── Dataset content ──
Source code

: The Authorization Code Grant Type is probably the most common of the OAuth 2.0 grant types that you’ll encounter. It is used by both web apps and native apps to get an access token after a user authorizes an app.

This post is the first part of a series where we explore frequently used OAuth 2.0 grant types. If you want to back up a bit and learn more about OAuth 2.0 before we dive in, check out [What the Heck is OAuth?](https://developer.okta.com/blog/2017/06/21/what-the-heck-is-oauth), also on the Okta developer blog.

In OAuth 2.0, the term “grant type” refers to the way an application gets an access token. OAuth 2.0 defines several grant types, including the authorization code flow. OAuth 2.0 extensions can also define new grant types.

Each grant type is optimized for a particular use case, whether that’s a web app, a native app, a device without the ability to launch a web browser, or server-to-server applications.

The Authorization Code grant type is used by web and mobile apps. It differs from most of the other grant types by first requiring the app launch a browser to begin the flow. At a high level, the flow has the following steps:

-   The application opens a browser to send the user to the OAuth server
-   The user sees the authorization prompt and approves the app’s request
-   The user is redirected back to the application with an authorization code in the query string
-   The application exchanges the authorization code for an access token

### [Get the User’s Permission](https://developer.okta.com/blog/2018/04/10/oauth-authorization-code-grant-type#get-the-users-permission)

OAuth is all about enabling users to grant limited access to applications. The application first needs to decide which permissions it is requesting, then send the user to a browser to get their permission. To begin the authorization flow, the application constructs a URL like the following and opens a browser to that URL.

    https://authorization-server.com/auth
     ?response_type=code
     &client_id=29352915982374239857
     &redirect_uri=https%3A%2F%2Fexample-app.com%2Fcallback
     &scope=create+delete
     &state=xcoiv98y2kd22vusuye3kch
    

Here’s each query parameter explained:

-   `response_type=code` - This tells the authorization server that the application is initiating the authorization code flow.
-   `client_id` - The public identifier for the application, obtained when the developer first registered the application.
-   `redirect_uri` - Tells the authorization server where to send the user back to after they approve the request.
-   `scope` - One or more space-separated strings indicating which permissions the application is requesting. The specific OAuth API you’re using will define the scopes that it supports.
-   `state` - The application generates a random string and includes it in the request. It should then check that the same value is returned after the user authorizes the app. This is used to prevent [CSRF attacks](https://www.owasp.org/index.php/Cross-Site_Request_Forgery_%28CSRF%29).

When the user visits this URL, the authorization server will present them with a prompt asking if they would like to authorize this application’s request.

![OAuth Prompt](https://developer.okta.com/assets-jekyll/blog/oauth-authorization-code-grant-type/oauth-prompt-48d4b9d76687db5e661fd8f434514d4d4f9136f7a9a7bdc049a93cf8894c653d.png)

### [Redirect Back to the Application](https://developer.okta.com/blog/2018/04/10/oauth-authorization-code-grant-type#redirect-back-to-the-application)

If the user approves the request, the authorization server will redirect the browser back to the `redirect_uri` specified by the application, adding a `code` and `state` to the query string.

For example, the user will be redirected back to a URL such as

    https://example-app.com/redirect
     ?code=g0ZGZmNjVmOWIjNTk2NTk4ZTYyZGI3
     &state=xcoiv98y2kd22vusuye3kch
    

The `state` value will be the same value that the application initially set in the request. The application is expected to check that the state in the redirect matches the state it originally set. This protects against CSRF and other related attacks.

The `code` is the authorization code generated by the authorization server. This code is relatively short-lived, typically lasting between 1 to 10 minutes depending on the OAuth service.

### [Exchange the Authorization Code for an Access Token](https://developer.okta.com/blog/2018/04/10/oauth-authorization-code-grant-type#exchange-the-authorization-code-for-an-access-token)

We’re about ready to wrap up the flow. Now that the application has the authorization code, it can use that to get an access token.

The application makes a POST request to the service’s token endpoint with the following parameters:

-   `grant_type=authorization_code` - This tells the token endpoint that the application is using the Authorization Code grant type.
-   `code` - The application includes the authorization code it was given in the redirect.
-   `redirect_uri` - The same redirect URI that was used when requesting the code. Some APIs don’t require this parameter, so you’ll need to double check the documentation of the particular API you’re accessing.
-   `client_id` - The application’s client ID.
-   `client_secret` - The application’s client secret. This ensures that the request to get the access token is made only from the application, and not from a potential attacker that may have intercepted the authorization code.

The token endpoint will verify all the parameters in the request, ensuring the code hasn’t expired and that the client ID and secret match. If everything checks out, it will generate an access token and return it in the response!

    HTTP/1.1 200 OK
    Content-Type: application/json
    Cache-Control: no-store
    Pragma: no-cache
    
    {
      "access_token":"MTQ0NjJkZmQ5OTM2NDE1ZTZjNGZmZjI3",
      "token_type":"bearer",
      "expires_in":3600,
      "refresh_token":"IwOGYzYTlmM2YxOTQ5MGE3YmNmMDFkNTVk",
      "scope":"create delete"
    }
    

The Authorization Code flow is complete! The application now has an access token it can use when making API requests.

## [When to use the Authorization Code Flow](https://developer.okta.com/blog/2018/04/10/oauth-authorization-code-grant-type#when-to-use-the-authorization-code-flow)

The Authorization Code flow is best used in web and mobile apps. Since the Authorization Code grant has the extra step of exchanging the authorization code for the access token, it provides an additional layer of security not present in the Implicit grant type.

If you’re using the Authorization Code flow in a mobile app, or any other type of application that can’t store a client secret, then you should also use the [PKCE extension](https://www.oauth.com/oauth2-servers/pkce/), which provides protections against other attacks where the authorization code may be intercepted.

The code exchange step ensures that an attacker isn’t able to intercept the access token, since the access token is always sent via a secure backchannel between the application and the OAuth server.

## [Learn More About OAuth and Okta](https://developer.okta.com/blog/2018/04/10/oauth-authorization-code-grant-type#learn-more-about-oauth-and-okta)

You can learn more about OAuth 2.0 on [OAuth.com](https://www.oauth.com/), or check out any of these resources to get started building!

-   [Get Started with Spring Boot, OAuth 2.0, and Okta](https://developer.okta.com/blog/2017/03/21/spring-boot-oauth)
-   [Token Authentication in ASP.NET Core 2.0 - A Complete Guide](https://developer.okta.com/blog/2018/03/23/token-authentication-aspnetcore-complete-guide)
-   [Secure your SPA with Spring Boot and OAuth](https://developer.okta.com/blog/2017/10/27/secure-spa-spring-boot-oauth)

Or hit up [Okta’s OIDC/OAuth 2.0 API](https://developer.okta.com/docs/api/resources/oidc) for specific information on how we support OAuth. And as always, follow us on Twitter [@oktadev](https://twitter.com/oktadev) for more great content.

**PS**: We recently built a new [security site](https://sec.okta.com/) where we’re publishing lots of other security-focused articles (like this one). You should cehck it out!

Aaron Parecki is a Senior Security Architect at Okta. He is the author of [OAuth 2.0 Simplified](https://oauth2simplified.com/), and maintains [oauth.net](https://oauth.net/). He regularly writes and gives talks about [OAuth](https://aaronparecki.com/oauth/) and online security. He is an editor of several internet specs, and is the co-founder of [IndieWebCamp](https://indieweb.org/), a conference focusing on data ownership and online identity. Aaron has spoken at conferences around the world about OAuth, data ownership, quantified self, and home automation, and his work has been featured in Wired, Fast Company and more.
───
### Work instructions
Retype all of the listing exactly, leaving out no line.

### Exercise solution
Source code

: The Authorization Code Grant Type is probably the most common of the OAuth 2.0 grant types that you’ll encounter. It is used by both web apps and native apps to get an access token after a user authorizes an app.

This post is the first part of a series where we explore frequently used OAuth 2.0 grant types. If you want to back up a bit and learn more about OAuth 2.0 before we dive in, check out [What the Heck is OAuth?](https://developer.okta.com/blog/2017/06/21/what-the-heck-is-oauth), also on the Okta developer blog.

In OAuth 2.0, the term “grant type” refers to the way an application gets an access token. OAuth 2.0 defines several grant types, including the authorization code flow. OAuth 2.0 extensions can also define new grant types.

Each grant type is optimized for a particular use case, whether that’s a web app, a native app, a device without the ability to launch a web browser, or server-to-server applications.

The Authorization Code grant type is used by web and mobile apps. It differs from most of the other grant types by first requiring the app launch a browser to begin the flow. At a high level, the flow has the following steps:

-   The application opens a browser to send the user to the OAuth server
-   The user sees the authorization prompt and approves the app’s request
-   The user is redirected back to the application with an authorization code in the query string
-   The application exchanges the authorization code for an access token

### [Get the User’s Permission](https://developer.okta.com/blog/2018/04/10/oauth-authorization-code-grant-type#get-the-users-permission)

OAuth is all about enabling users to grant limited access to applications. The application first needs to decide which permissions it is requesting, then send the user to a browser to get their permission. To begin the authorization flow, the application constructs a URL like the following and opens a browser to that URL.

    https://authorization-server.com/auth
     ?response_type=code
     &client_id=29352915982374239857
     &redirect_uri=https%3A%2F%2Fexample-app.com%2Fcallback
     &scope=create+delete
     &state=xcoiv98y2kd22vusuye3kch
    

Here’s each query parameter explained:

-   `response_type=code` - This tells the authorization server that the application is initiating the authorization code flow.
-   `client_id` - The public identifier for the application, obtained when the developer first registered the application.
-   `redirect_uri` - Tells the authorization server where to send the user back to after they approve the request.
-   `scope` - One or more space-separated strings indicating which permissions the application is requesting. The specific OAuth API you’re using will define the scopes that it supports.
-   `state` - The application generates a random string and includes it in the request. It should then check that the same value is returned after the user authorizes the app. This is used to prevent [CSRF attacks](https://www.owasp.org/index.php/Cross-Site_Request_Forgery_%28CSRF%29).

When the user visits this URL, the authorization server will present them with a prompt asking if they would like to authorize this application’s request.

![OAuth Prompt](https://developer.okta.com/assets-jekyll/blog/oauth-authorization-code-grant-type/oauth-prompt-48d4b9d76687db5e661fd8f434514d4d4f9136f7a9a7bdc049a93cf8894c653d.png)

### [Redirect Back to the Application](https://developer.okta.com/blog/2018/04/10/oauth-authorization-code-grant-type#redirect-back-to-the-application)

If the user approves the request, the authorization server will redirect the browser back to the `redirect_uri` specified by the application, adding a `code` and `state` to the query string.

For example, the user will be redirected back to a URL such as

    https://example-app.com/redirect
     ?code=g0ZGZmNjVmOWIjNTk2NTk4ZTYyZGI3
     &state=xcoiv98y2kd22vusuye3kch
    

The `state` value will be the same value that the application initially set in the request. The application is expected to check that the state in the redirect matches the state it originally set. This protects against CSRF and other related attacks.

The `code` is the authorization code generated by the authorization server. This code is relatively short-lived, typically lasting between 1 to 10 minutes depending on the OAuth service.

### [Exchange the Authorization Code for an Access Token](https://developer.okta.com/blog/2018/04/10/oauth-authorization-code-grant-type#exchange-the-authorization-code-for-an-access-token)

We’re about ready to wrap up the flow. Now that the application has the authorization code, it can use that to get an access token.

The application makes a POST request to the service’s token endpoint with the following parameters:

-   `grant_type=authorization_code` - This tells the token endpoint that the application is using the Authorization Code grant type.
-   `code` - The application includes the authorization code it was given in the redirect.
-   `redirect_uri` - The same redirect URI that was used when requesting the code. Some APIs don’t require this parameter, so you’ll need to double check the documentation of the particular API you’re accessing.
-   `client_id` - The application’s client ID.
-   `client_secret` - The application’s client secret. This ensures that the request to get the access token is made only from the application, and not from a potential attacker that may have intercepted the authorization code.

The token endpoint will verify all the parameters in the request, ensuring the code hasn’t expired and that the client ID and secret match. If everything checks out, it will generate an access token and return it in the response!

    HTTP/1.1 200 OK
    Content-Type: application/json
    Cache-Control: no-store
    Pragma: no-cache
    
    {
      "access_token":"MTQ0NjJkZmQ5OTM2NDE1ZTZjNGZmZjI3",
      "token_type":"bearer",
      "expires_in":3600,
      "refresh_token":"IwOGYzYTlmM2YxOTQ5MGE3YmNmMDFkNTVk",
      "scope":"create delete"
    }
    

The Authorization Code flow is complete! The application now has an access token it can use when making API requests.

## [When to use the Authorization Code Flow](https://developer.okta.com/blog/2018/04/10/oauth-authorization-code-grant-type#when-to-use-the-authorization-code-flow)

The Authorization Code flow is best used in web and mobile apps. Since the Authorization Code grant has the extra step of exchanging the authorization code for the access token, it provides an additional layer of security not present in the Implicit grant type.

If you’re using the Authorization Code flow in a mobile app, or any other type of application that can’t store a client secret, then you should also use the [PKCE extension](https://www.oauth.com/oauth2-servers/pkce/), which provides protections against other attacks where the authorization code may be intercepted.

The code exchange step ensures that an attacker isn’t able to intercept the access token, since the access token is always sent via a secure backchannel between the application and the OAuth server.

## [Learn More About OAuth and Okta](https://developer.okta.com/blog/2018/04/10/oauth-authorization-code-grant-type#learn-more-about-oauth-and-okta)

You can learn more about OAuth 2.0 on [OAuth.com](https://www.oauth.com/), or check out any of these resources to get started building!

-   [Get Started with Spring Boot, OAuth 2.0, and Okta](https://developer.okta.com/blog/2017/03/21/spring-boot-oauth)
-   [Token Authentication in ASP.NET Core 2.0 - A Complete Guide](https://developer.okta.com/blog/2018/03/23/token-authentication-aspnetcore-complete-guide)
-   [Secure your SPA with Spring Boot and OAuth](https://developer.okta.com/blog/2017/10/27/secure-spa-spring-boot-oauth)

Or hit up [Okta’s OIDC/OAuth 2.0 API](https://developer.okta.com/docs/api/resources/oidc) for specific information on how we support OAuth. And as always, follow us on Twitter [@oktadev](https://twitter.com/oktadev) for more great content.

**PS**: We recently built a new [security site](https://sec.okta.com/) where we’re publishing lots of other security-focused articles (like this one). You should cehck it out!

Aaron Parecki is a Senior Security Architect at Okta. He is the author of [OAuth 2.0 Simplified](https://oauth2simplified.com/), and maintains [oauth.net](https://oauth.net/). He regularly writes and gives talks about [OAuth](https://aaronparecki.com/oauth/) and online security. He is an editor of several internet specs, and is the co-founder of [IndieWebCamp](https://indieweb.org/), a conference focusing on data ownership and online identity. Aaron has spoken at conferences around the world about OAuth, data ownership, quantified self, and home automation, and his work has been featured in Wired, Fast Company and more.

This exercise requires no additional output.